John Ajvide Lindquist

      So finster die Nacht

      So finster die Nacht ist ein Vampirroman und irgendwie doch keiner. Eigentlich ist es ein gesellschaftskritischer Roman, der die Abgestumpftheit und Brutalität der Trabantenstädte Schwedens in den 80er Jahren beschreibt, in der das Grauen mehr oder weniger schon Alltag ist und man deshalb nur sehr langsam begreift, dass das wahre Grauen gerade erst in die Stadt gezogen ist.

      Zum Inhalt: In Vällingby einem Ortsteil des Stockholmer Vororts Blackeberg wird die Leiche eines Jungen gefunden. Der Mörder hatte ihn kopfüber in einem Waldstück an einen Baum gehängt, die Kehle aufgeschnitten und ausbluten lassen. Die Polizei geht von einem Ritualmörder aus, der zunächst gefasst scheint, als sein zweites Opfer gerade noch so mit dem Leben davon kommt und der Täter sich, bevor er erkannt werden kann, hochkonzentrierte Salzsäure ins Gesicht schüttet.
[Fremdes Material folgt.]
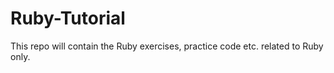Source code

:# Ruby-Tutorial
This repo will contain the Ruby exercises, practice code etc. related to Ruby only.

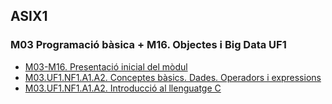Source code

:## ASIX1
### M03 Programació bàsica + M16. Objectes i Big Data UF1
*   [M03-M16. Presentació inicial del mòdul](https://pduran5.github.io/M03-M16_Presentacio_inicial.html)
*   [M03.UF1.NF1.A1.A2. Conceptes bàsics. Dades. Operadors i expressions](https://pduran5.github.io/M03.UF1.NF1.A1.A2.html)
*   [M03.UF1.NF1.A1.A2. Introducció al llenguatge C](https://pduran5.github.io/M03.UF1.NF1.A1.A2.Introducci%C3%B3%20al%20llenguatge%20C.html)
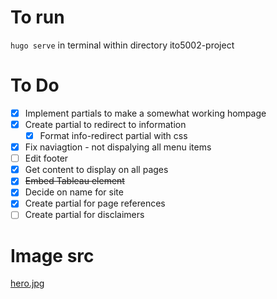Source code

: # To run
`hugo serve` in terminal within directory ito5002-project

# To Do
- [x] Implement partials to make a somewhat working hompage
- [x] Create partial to redirect to information
    - [x] Format info-redirect partial with css
- [x] Fix naviagtion - not dispalying all menu items
- [ ] Edit footer
- [x] Get content to display on all pages
- [x] ~~Embed Tableau element~~
- [x] Decide on name for site
- [x] Create partial for page references
- [ ] Create partial for disclaimers

# Image src
[hero.jpg](https://www.pexels.com/photo/brunette-relaxing-with-rose-on-chair-15781480/)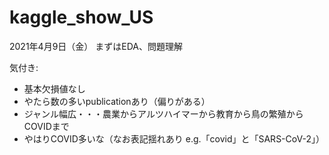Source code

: # kaggle_show_US

2021年4月9日（金）
まずはEDA、問題理解

気付き:

- 基本欠損値なし
- やたら数の多いpublicationあり（偏りがある）
- ジャンル幅広・・・農業からアルツハイマーから教育から鳥の繁殖からCOVIDまで
- やはりCOVID多いな（なお表記揺れあり e.g.「covid」と「SARS-CoV-2」）

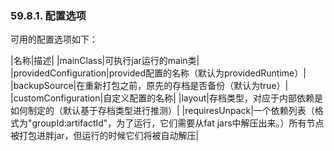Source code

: ### 59.8.1. 配置选项

可用的配置选项如下：

|名称|描述|
|mainClass|可执行jar运行的main类|
|providedConfiguration|provided配置的名称（默认为providedRuntime）|
|backupSource|在重新打包之前，原先的存档是否备份（默认为true）|
|customConfiguration|自定义配置的名称|
|layout|存档类型，对应于内部依赖是如何制定的（默认基于存档类型进行推测）|
|requiresUnpack|一个依赖列表（格式为"groupId:artifactId"，为了运行，它们需要从fat jars中解压出来。）所有节点被打包进胖jar，但运行的时候它们将被自动解压|
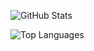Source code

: ![GitHub Stats](https://github-readme-stats.vercel.app/api?username=paolobettelini&theme=tokyonight&hide_border=true&border_radius=25&count_private=true&include_all_commits=true&show_icons=true&custom_title=My%20Activity)

![Top Languages](https://github-readme-stats.vercel.app/api/top-langs/?username=paolobettelini&theme=tokyonight&layout=compact&hide_border=true&border_radius=25&custom_title=My%20Languages&langs_count=10)
<!--
**xGab0/xGab0** is a ✨ _special_ ✨ repository because its `README.md` (this file) appears on your GitHub profile.

Here are some ideas to get you started:

- 🔭 I’m currently working on ...
- 🌱 I’m currently learning ...
- 👯 I’m looking to collaborate on ...
- 🤔 I’m looking for help with ...
- 💬 Ask me about ...
- 📫 How to reach me: ...
- 😄 Pronouns: ...
- ⚡ Fun fact: ...
-->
      Fast zeitgleich lernt der 12-jährige Oskar das reichlich seltsame Mädchen Eli kennen. Sie kann im Dunkeln sehen, ist unheimlich stark und wendig, obgleich ihr Äußeres sehr zerbrechlich wirkt. Zudem sind die Fenster ihrer Wohnung den ganzen Tag verhangen und sie kommt nie vor Sonnenuntergang aus dem Haus. Obwohl Oskar Elis Familie reichlich seltsam findet, freundet er sich mit ihr an.

      Währendessen beobachtet Göska, der stetig betrunkene Katzenpisse-Penner, wie ein kleines Kind einen seiner Saufkumpanen ermordet und alarmiert die Chinarestaurant-Clique, zu denen der verschollene Jocke gehört hat. Jocke's bester Freund Lacke will sich auf die Suche nach Jocke's Mörder machen.
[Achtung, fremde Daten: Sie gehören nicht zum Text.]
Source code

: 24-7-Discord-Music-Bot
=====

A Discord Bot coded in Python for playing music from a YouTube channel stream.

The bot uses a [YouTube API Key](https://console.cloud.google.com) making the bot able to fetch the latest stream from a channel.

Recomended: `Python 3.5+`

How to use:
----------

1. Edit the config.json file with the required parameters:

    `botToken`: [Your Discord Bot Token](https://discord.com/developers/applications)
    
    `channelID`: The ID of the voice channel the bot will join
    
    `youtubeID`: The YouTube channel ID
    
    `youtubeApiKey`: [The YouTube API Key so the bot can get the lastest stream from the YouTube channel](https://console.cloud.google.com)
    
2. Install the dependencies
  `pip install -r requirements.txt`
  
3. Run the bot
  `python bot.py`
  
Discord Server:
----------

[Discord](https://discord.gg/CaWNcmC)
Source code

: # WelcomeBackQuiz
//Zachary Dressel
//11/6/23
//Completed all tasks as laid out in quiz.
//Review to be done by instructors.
      Mit der Zeit findet auch Oskar Eli's Verhalten immer seltsamer...


      Den Rest schreib ich mal ohne Quote, da es keine reine Inhaltsangabe ist.
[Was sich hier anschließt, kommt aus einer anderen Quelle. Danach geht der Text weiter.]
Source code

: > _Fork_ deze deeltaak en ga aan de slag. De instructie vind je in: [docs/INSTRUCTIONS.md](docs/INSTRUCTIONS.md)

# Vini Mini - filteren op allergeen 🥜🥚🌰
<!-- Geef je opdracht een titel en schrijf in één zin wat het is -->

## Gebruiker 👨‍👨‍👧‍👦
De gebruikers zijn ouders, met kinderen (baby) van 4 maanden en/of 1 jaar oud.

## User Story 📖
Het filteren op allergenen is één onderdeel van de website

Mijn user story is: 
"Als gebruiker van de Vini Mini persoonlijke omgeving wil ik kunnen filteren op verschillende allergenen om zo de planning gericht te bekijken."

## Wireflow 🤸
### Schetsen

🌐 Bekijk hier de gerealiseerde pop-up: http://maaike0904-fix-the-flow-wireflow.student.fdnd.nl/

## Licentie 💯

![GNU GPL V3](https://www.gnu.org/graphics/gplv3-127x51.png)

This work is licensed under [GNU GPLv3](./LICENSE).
      Blackeberg, ein sehr düsteres Szenario, obwohl man auf seine Stadt eigentlich mal reichlich stolz war, da sie extra nur für die Menschen errichtet wurde, die in den 50er Jahren dort hingezogen sind. Arbeiter. Eine Trabantenstadt.
      Mittlerweile sind 30 Jahre vergangen, der Alltag Blackebergs ist durchzogen von Brutalität und Abgestumpftheit. Im Klo der Stadtbücherei werden Kinder mit ausgeschlagenen Zähnen an den nächstbesten zahlenden Kunden vermietet, um alten, schwitzenden Kerlen für 500 einen zu blasen, Schüler werden gedemütigt, verprügelt, die Jugend sitzt in dreckigen Kellerlöchern, schnupft Kleber, mit dem Playboy in der einen und einem geklauten Kassettenrecorder in der anderen Hand, der gerade an einen Kumpel verkauft wurde. Und vor allem wird bei allem brav weggeschaut.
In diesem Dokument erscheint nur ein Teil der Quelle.